# Source texts of formatted documents

○ ○ ○

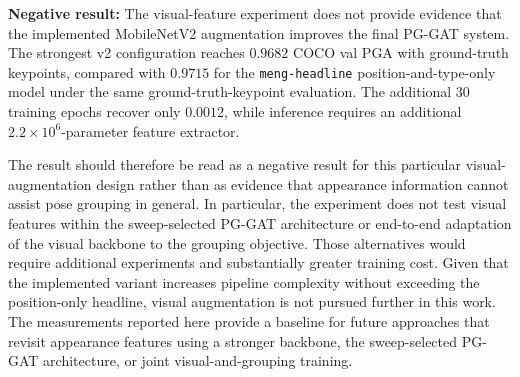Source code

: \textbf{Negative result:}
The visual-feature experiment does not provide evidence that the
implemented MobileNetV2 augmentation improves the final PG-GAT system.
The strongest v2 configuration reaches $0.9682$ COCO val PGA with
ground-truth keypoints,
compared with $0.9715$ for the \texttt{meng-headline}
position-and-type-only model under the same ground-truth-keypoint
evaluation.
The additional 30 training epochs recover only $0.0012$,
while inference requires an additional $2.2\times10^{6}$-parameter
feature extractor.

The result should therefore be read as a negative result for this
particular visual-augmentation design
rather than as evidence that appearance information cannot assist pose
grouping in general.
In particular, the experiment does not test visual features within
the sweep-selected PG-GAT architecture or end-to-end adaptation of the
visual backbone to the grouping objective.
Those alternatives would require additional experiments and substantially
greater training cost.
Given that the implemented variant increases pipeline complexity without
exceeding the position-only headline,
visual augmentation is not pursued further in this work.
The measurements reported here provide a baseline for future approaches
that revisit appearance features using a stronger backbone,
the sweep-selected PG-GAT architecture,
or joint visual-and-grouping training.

○ ○ ○

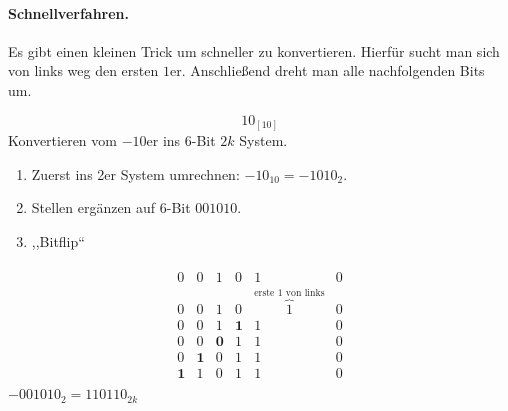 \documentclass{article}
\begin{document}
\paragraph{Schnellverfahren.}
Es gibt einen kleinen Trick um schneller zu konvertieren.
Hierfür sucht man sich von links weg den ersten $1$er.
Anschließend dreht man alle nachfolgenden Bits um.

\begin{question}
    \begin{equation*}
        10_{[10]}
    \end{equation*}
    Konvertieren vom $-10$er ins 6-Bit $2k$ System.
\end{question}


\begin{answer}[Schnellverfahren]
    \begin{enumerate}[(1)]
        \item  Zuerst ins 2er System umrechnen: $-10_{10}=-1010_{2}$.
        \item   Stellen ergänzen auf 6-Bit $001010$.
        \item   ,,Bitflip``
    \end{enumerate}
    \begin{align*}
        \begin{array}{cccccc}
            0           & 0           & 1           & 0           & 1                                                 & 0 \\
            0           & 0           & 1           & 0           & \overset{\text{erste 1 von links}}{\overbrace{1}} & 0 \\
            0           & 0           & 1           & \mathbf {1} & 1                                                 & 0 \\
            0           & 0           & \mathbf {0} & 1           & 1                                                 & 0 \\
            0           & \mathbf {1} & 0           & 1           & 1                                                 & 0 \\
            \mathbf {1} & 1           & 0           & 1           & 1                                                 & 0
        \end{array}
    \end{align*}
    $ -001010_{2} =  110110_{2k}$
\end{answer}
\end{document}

○ ○ ○

# Work to complete
Give back exactly, and solely, the section of the data above bounded by the line containing "Source code" and the line containing "or joint visual-and-grouping training.", both bounding lines included and pictures omitted.

# Exercise response
Source code

: \textbf{Negative result:}
The visual-feature experiment does not provide evidence that the
implemented MobileNetV2 augmentation improves the final PG-GAT system.
The strongest v2 configuration reaches $0.9682$ COCO val PGA with
ground-truth keypoints,
compared with $0.9715$ for the \texttt{meng-headline}
position-and-type-only model under the same ground-truth-keypoint
evaluation.
The additional 30 training epochs recover only $0.0012$,
while inference requires an additional $2.2\times10^{6}$-parameter
feature extractor.

The result should therefore be read as a negative result for this
particular visual-augmentation design
rather than as evidence that appearance information cannot assist pose
grouping in general.
In particular, the experiment does not test visual features within
the sweep-selected PG-GAT architecture or end-to-end adaptation of the
visual backbone to the grouping objective.
Those alternatives would require additional experiments and substantially
greater training cost.
Given that the implemented variant increases pipeline complexity without
exceeding the position-only headline,
visual augmentation is not pursued further in this work.
The measurements reported here provide a baseline for future approaches
that revisit appearance features using a stronger backbone,
the sweep-selected PG-GAT architecture,
or joint visual-and-grouping training.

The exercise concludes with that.